Geografisch zeigt sich folgende Verteilung: Der Nordwesten (Greifswalder Becken, Vorpommern) liegt ueberwiegend in der hellgelben Klasse. Die westlichen Landkreise (Ludwigslust, Parchim) sind ebenfalls „ungewoehnlich trocken“. Der Osten und die Landesmitte (Mecklenburg-Seenplatte, Teile Guestrows) zeigen orange Flaechen mit moderater Trockenheit. Punktuelle rote Bereiche im Suedosten deuten auf lokal erhoehte Bodentrockenheit hin. Feuchte Bereiche (blau/gruen) sind auf der Karte nur marginal sichtbar.

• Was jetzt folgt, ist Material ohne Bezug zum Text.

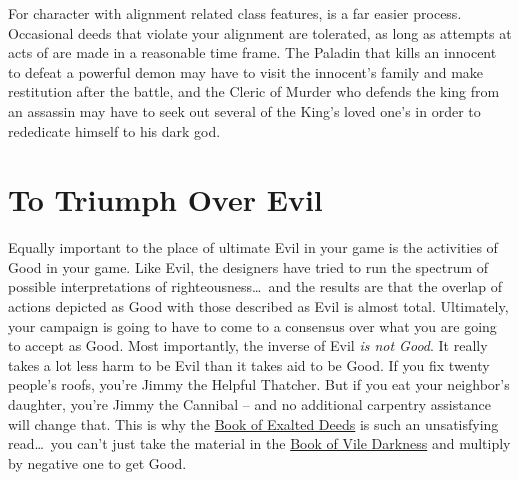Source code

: For character with alignment related class features,  is a far easier process. Occasional deeds that violate your alignment are tolerated, as long as attempts at acts of  are made in a reasonable time frame. The Paladin that kills an innocent to defeat a powerful demon may have to visit the innocent's family and make restitution after the battle, and the Cleric of Murder who defends the king from an assassin may have to seek out several of the King's loved one's in order to rededicate himself to his dark god.




\section{To Triumph Over Evil}

Equally important to the place of ultimate Evil in your game is the activities of Good in your game. Like Evil, the designers have tried to run the spectrum of possible interpretations of righteousness\ldots\  and the results are that the overlap of actions depicted as Good with those described as Evil is almost total. Ultimately, your campaign is going to have to come to a consensus over what you are going to accept as Good. Most importantly, the inverse of Evil \textit{is not Good}. It really takes a lot less harm to be Evil than it takes aid to be Good. If you fix twenty people's roofs, you're Jimmy the Helpful Thatcher. But if you eat your neighbor's daughter, you're Jimmy the Cannibal -- and no additional carpentry assistance will change that. This is why the \underline{Book of Exalted Deeds} is such an unsatisfying read\ldots\  you can't just take the material in the \underline{Book of Vile Darkness} and multiply by negative one to get Good.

In den vergangenen sieben Tagen fielen in Mecklenburg-Vorpommern durchschnittlich 28,3 Millimeter Niederschlag bei einer Durchschnittstemperatur von 20,1 Grad Celsius. Die Hoechsttemperatur erreichte 30,3 Grad. Diese Niederschlaege haben sich teilweise im Oberboden ausgewirkt, der Gesamtboden bis 1,80 Meter Tiefe reagiert jedoch traege auf kurzfristige Niederschlaege. Die kommenden drei Tage zeigen einen klaren Trend: Es sind keine Niederschlaege prognostiziert, die Temperaturen sollen auf bis zu 29,2 Grad steigen. Diese trockenen Bedingungen koennen die bereits erkennbare Bodentrockenheit verstaerken.

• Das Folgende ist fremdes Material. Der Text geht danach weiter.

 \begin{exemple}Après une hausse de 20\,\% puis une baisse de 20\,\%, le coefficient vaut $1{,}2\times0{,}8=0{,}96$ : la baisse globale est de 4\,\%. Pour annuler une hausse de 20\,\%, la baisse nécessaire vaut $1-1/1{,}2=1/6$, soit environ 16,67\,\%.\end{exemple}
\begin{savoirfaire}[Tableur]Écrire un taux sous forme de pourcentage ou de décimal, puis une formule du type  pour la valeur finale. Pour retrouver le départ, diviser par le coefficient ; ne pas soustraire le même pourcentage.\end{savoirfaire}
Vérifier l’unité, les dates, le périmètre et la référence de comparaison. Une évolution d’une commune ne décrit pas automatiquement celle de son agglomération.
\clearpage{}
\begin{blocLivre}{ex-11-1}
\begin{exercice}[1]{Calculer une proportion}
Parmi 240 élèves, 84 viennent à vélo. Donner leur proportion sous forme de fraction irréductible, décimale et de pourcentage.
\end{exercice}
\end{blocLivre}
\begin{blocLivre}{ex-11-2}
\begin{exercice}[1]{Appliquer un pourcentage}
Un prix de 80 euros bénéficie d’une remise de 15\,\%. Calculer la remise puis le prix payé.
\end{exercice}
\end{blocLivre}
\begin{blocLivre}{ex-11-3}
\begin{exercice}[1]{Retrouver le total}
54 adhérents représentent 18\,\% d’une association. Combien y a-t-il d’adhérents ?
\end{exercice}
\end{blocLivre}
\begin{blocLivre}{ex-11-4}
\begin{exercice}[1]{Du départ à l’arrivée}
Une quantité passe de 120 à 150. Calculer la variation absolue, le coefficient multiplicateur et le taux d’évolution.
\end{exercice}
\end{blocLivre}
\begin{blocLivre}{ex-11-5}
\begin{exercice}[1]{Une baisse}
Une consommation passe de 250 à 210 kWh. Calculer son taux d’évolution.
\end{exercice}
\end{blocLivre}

Die aktuelle Bodenfeuchte-Situation erfordert Aufmerksamkeit, bewegt sich aber im Bereich der Klasse „ungewoehnlich trocken“ bis „moderate Duerre“. Fuer die Landwirtschaft bedeutet das, dass Feldkulturen mit flachen Wurzelsystemen verstaerkt Trockenstress erfahren koennen, waehrend tiefwurzelnde Kulturen vorerst noch auf Wasserspeicher in tieferen Bodenschichten zurueckgreifen. In den roten Bereichen sollten Bewaesserungsmassnahmen verstaerkt werden. Die Waldverhaeltnisse erfordern weiterhin Beobachtung, besonders in den orange eingefaerbten Zonen. Die Wasserversorgung in Ballungsraeumen ist aktuell nicht gefaehrdet, sollte aber bei weiterer Trockenheit im Auge behalten werden.